Cevap vermeden ayakkabılarımı çıkardım, sessizce içeri girdim ve koltuklardan birine oturdum. bir süre sonra büyükannem elinde bir havlu ile içeri girdi.

"yine gözlerin kıpkırmızı bu haftaki bahaneniz nedir küçük hanım?" bana samimi davranmaya çalışan tavrı bile huzursuz ediciydi.
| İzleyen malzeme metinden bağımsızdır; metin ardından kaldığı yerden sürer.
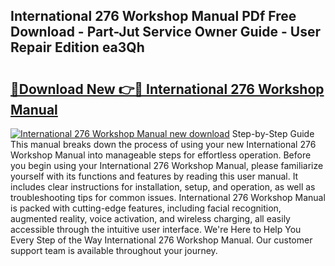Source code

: ## International 276 Workshop Manual PDf Free Download - Part-Jut Service Owner Guide - User Repair Edition ea3Qh

# <h2><a href="http://bc57965.oget.top/?id=International+276+Workshop+Manual">🔗Download New 👉🔴 International 276 Workshop Manual</a></h2>

[![International 276 Workshop Manual new download](https://i.imgur.com/5g1atiW.png)](http://bc57965.oget.top/?id=International+276+Workshop+Manual)
Step-by-Step Guide This manual breaks down the process of using your new International 276 Workshop Manual into manageable steps for effortless operation. Before you begin using your International 276 Workshop Manual, please familiarize yourself with its functions and features by reading this user manual. It includes clear instructions for installation, setup, and operation, as well as troubleshooting tips for common issues. International 276 Workshop Manual is packed with cutting-edge features, including facial recognition, augmented reality, voice activation, and wireless charging, all easily accessible through the intuitive user interface. We're Here to Help You Every Step of the Way International 276 Workshop Manual. Our customer support team is available throughout your journey.

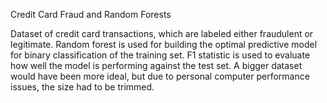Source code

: Credit Card Fraud and Random Forests

Dataset of credit card transactions, which are labeled either fraudulent or legitimate. 
Random forest is used for building the optimal predictive model for binary classification of the training set.
F1 statistic is used to evaluate how well the model is performing against the test set.
A bigger dataset would have been more ideal, but due to personal computer performance issues, the size had to be trimmed.
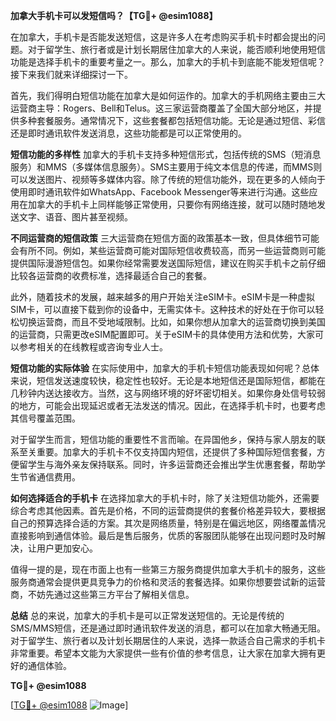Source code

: **加拿大手机卡可以发短信吗？【TG💪+ @esim1088】**

在加拿大，手机卡是否能发送短信，这是许多人在考虑购买手机卡时都会提出的问题。对于留学生、旅行者或是计划长期居住加拿大的人来说，能否顺利地使用短信功能是选择手机卡的重要考量之一。那么，加拿大的手机卡到底能不能发短信呢？接下来我们就来详细探讨一下。

首先，我们得明白短信功能在加拿大是如何运作的。加拿大的手机网络主要由三大运营商主导：Rogers、Bell和Telus。这三家运营商覆盖了全国大部分地区，并提供多种套餐服务。通常情况下，这些套餐都包括短信功能。无论是通过短信、彩信还是即时通讯软件发送消息，这些功能都是可以正常使用的。

**短信功能的多样性**
加拿大的手机卡支持多种短信形式，包括传统的SMS（短消息服务）和MMS（多媒体信息服务）。SMS主要用于纯文本信息的传递，而MMS则可以发送图片、视频等多媒体内容。除了传统的短信功能外，现在更多的人倾向于使用即时通讯软件如WhatsApp、Facebook Messenger等来进行沟通。这些应用在加拿大的手机卡上同样能够正常使用，只要你有网络连接，就可以随时随地发送文字、语音、图片甚至视频。

**不同运营商的短信政策**
三大运营商在短信方面的政策基本一致，但具体细节可能会有所不同。例如，某些运营商可能对国际短信收费较高，而另一些运营商则可能提供国际漫游短信包。如果你经常需要发送国际短信，建议在购买手机卡之前仔细比较各运营商的收费标准，选择最适合自己的套餐。

此外，随着技术的发展，越来越多的用户开始关注eSIM卡。eSIM卡是一种虚拟SIM卡，可以直接下载到你的设备中，无需实体卡。这种技术的好处在于你可以轻松切换运营商，而且不受地域限制。比如，如果你想从加拿大的运营商切换到美国的运营商，只需更改eSIM配置即可。关于eSIM卡的具体使用方法和优势，大家可以参考相关的在线教程或咨询专业人士。

**短信功能的实际体验**
在实际使用中，加拿大的手机卡短信功能表现如何呢？总体来说，短信发送速度较快，稳定性也较好。无论是本地短信还是国际短信，都能在几秒钟内送达接收方。当然，这与网络环境的好坏密切相关。如果你身处信号较弱的地方，可能会出现延迟或者无法发送的情况。因此，在选择手机卡时，也要考虑其信号覆盖范围。

对于留学生而言，短信功能的重要性不言而喻。在异国他乡，保持与家人朋友的联系至关重要。加拿大的手机卡不仅支持国内短信，还提供了多种国际短信套餐，方便留学生与海外亲友保持联系。同时，许多运营商还会推出学生优惠套餐，帮助学生节省通信费用。

**如何选择适合的手机卡**
在选择加拿大的手机卡时，除了关注短信功能外，还需要综合考虑其他因素。首先是价格，不同的运营商提供的套餐价格差异较大，要根据自己的预算选择合适的方案。其次是网络质量，特别是在偏远地区，网络覆盖情况直接影响到通信体验。最后是售后服务，优质的客服团队能够在出现问题时及时解决，让用户更加安心。

值得一提的是，现在市面上也有一些第三方服务商提供加拿大手机卡的服务，这些服务商通常会提供更具竞争力的价格和灵活的套餐选择。如果你想要尝试新的运营商，不妨先通过这些第三方平台了解相关信息。

**总结**
总的来说，加拿大的手机卡是可以正常发送短信的。无论是传统的SMS/MMS短信，还是通过即时通讯软件发送的消息，都可以在加拿大畅通无阻。对于留学生、旅行者以及计划长期居住的人来说，选择一款适合自己需求的手机卡非常重要。希望本文能为大家提供一些有价值的参考信息，让大家在加拿大拥有更好的通信体验。

**TG💪+ @esim1088**

[[TG💪+ @esim1088](https://t.me/s/esim1088) ![Image](https://i.postimg.cc/4NQfJmqS/Snipaste-2025-05-13-00-14-12.png)]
Uzun ve gür saçlarımı elindeki havlu ile kurulayarak sonradan anladığım cümleyi söyledi. Hafifçe gülümseyerek söylediği cümleye karşı yüzümü buruşturmakla yetindim ve beni gülümsetme çabasını yok sayarak

"Özür dilerim düşünme fırsatım olmadı."

Duru bir sesle söylediğim cümleyle gözlerini saçlarımdan ayırıp bana baktı. Derince iç çekti ve yanıma oturdu

"Bak kızım aylardır seni üzen bir şeylerin olduğunun farkındayım elbette, seni sıkıştırmak istemem ama ne zamandır bana bunu anlatmanı bekliyorum."

Gözlerimi yerdeki halıdan çekmeden konuştum "Ya anlatmak istemezsem?"

Sessizce gözlerimin içine bakmaya devam etti ama konuşmayacağımı anladığında ayağa kalktı "Eğer anlatmak istersen dinlerim."

Gözlerimi yine yerden çekmeden "Benim problemlerim seni üzer." Daha fazla konuşmak istemediğimi anlayarak sustu ve mutfağa gitti.

Bu sırada düşündüm her ne kadar istemesem de düşünmekten kendimi alamıyordum.

İnsanların gitmiş olmaları onları daha da unutulmaz mı yapıyordu? Yoksa bunu biz mi kafamızda unutulmaz yapıyorduk?

Aradan ne kadar geçtiğini anlamadığım bir süre sonra büyükannem elinde bir bardak çay ile yanıma geldi konuşmak istemediğimi bildiği için yılların verdiği sancılar ile yıpranmış ama buna rağmen hala yumuşak ve narin olan ellerini uzun saçlarıma götürdü.

"Annenin de saçları böyleydi, annende senin gibi çok güzeldi sokaktan bir geçerdi bakan bir daha bakardı."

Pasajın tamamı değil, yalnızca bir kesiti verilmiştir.